Source records:
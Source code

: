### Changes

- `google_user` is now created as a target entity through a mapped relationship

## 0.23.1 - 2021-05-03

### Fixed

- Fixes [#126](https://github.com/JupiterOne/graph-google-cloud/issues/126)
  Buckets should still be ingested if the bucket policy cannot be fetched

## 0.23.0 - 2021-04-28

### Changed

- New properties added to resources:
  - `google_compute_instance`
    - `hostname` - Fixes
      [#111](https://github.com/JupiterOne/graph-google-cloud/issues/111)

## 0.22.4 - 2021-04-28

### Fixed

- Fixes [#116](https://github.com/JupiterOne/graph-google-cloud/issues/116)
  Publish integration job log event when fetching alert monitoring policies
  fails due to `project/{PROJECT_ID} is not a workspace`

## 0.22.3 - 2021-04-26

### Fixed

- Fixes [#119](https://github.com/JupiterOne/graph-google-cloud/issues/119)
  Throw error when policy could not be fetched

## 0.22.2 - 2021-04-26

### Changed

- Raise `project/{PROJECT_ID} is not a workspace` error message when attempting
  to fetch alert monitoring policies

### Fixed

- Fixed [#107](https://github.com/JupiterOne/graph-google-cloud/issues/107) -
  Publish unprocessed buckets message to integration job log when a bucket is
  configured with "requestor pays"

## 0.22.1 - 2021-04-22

---

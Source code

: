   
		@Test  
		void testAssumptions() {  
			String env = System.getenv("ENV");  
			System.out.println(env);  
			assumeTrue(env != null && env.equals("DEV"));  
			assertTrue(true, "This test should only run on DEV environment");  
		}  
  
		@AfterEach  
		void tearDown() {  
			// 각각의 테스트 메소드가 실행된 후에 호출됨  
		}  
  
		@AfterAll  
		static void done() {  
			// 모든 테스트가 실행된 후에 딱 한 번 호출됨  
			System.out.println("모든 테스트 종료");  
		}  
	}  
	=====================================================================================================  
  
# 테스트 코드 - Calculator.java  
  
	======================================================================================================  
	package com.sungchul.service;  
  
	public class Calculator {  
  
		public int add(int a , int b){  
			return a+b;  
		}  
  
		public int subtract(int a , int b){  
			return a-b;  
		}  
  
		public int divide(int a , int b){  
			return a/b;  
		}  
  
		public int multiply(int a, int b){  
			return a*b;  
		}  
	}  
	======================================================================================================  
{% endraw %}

--

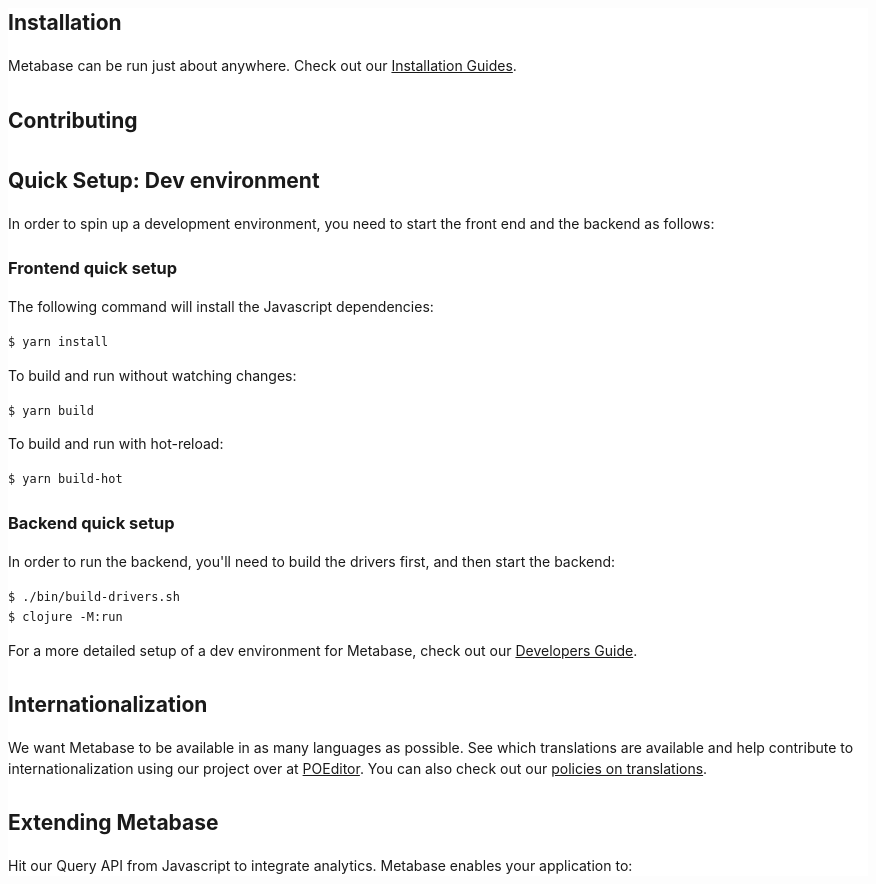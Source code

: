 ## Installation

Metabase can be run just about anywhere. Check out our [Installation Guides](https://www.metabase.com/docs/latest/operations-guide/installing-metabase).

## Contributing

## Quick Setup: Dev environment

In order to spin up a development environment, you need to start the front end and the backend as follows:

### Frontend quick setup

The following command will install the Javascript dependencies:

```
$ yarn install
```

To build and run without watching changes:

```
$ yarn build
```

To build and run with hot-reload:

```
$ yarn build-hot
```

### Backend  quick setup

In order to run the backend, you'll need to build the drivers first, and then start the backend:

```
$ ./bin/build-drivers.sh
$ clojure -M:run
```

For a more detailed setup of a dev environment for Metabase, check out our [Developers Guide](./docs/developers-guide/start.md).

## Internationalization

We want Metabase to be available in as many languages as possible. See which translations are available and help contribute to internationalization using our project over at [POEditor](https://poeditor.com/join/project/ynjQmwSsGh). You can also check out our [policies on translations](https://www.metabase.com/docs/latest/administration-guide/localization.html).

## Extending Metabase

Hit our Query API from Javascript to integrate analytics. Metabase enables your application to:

DESCRIPTION OF THE TASK: Work through the entries, filtering for the string "fetched", and copy each line that holds it.

EXPECTED ANSWER:
  Buckets should still be ingested if the bucket policy cannot be fetched
  Throw error when policy could not be fetched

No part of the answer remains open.